• [ASSIGNMENT]:
Reproduce, from the lines below, exactly the stretch that begins at the line containing "- lengths 2 yard, 3 feet" and ends at the line containing "- implement exactly", both included.

[Collected data]
*** Begin section ***

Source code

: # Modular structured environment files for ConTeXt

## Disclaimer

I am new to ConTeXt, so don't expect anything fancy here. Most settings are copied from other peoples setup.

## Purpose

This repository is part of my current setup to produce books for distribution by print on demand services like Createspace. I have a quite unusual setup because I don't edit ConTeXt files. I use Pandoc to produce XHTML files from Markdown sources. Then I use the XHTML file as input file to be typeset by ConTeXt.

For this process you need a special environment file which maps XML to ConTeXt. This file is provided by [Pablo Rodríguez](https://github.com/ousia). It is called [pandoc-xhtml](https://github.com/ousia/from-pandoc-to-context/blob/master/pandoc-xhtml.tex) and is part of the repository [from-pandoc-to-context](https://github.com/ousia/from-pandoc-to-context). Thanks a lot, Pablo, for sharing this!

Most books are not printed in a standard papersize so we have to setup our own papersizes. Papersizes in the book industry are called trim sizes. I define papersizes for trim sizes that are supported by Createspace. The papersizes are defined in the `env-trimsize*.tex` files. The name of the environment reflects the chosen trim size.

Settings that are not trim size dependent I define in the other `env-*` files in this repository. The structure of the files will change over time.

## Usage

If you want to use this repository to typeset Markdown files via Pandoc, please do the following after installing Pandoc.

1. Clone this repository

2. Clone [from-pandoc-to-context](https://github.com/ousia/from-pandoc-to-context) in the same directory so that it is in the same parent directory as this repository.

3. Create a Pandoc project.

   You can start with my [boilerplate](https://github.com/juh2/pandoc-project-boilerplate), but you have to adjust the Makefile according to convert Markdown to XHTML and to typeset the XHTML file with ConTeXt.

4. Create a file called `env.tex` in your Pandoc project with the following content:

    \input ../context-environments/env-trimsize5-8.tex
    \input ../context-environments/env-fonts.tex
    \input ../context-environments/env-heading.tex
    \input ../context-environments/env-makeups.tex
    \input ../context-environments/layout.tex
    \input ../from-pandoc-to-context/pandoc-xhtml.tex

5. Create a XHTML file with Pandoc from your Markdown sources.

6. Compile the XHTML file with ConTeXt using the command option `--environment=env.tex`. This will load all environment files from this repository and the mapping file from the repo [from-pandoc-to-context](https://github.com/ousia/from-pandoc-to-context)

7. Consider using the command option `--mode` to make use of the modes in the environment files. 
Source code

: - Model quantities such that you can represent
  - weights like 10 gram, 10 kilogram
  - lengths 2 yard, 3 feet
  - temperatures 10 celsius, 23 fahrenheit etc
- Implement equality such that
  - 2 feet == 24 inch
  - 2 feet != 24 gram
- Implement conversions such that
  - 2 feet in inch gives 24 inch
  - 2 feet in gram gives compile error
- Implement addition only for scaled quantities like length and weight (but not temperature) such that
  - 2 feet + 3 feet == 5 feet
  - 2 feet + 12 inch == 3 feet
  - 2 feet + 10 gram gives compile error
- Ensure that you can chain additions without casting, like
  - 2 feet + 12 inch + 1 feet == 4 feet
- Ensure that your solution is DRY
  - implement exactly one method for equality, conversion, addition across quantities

*** End section ***
*** Begin section ***

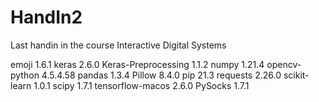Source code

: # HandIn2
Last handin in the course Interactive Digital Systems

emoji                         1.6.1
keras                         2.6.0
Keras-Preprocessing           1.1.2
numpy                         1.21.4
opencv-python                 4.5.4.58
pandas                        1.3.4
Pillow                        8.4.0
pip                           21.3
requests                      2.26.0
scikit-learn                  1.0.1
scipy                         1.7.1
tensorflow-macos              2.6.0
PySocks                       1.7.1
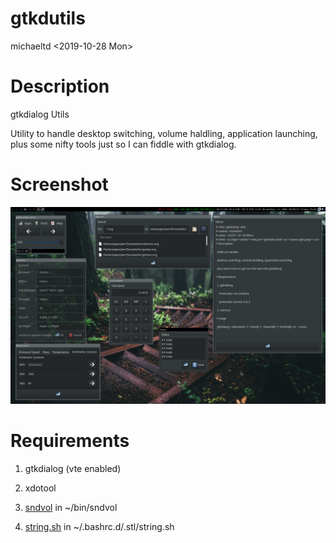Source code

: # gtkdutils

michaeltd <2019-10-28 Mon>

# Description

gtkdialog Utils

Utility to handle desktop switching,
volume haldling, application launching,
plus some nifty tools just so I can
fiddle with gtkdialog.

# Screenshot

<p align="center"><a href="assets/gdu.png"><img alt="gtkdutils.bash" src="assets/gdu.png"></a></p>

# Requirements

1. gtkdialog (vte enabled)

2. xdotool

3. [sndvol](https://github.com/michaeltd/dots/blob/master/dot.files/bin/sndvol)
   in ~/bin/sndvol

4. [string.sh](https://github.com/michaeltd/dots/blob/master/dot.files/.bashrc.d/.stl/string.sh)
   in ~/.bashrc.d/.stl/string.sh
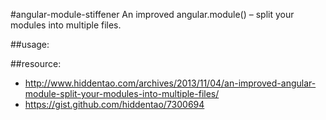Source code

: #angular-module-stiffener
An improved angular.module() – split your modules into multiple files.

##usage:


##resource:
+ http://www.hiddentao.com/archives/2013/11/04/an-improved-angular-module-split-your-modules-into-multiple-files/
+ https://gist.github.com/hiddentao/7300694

*** End section ***
*** Begin section ***

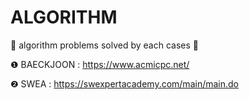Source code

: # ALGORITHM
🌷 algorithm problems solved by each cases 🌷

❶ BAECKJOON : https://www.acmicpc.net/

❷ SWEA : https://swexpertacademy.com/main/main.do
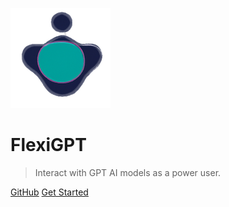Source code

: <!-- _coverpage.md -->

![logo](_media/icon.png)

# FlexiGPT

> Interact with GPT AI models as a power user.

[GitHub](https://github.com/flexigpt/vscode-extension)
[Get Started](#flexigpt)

*** End section ***

• [WRITTEN SOLUTION]:
  - lengths 2 yard, 3 feet
  - temperatures 10 celsius, 23 fahrenheit etc
- Implement equality such that
  - 2 feet == 24 inch
  - 2 feet != 24 gram
- Implement conversions such that
  - 2 feet in inch gives 24 inch
  - 2 feet in gram gives compile error
- Implement addition only for scaled quantities like length and weight (but not temperature) such that
  - 2 feet + 3 feet == 5 feet
  - 2 feet + 12 inch == 3 feet
  - 2 feet + 10 gram gives compile error
- Ensure that you can chain additions without casting, like
  - 2 feet + 12 inch + 1 feet == 4 feet
- Ensure that your solution is DRY
  - implement exactly one method for equality, conversion, addition across quantities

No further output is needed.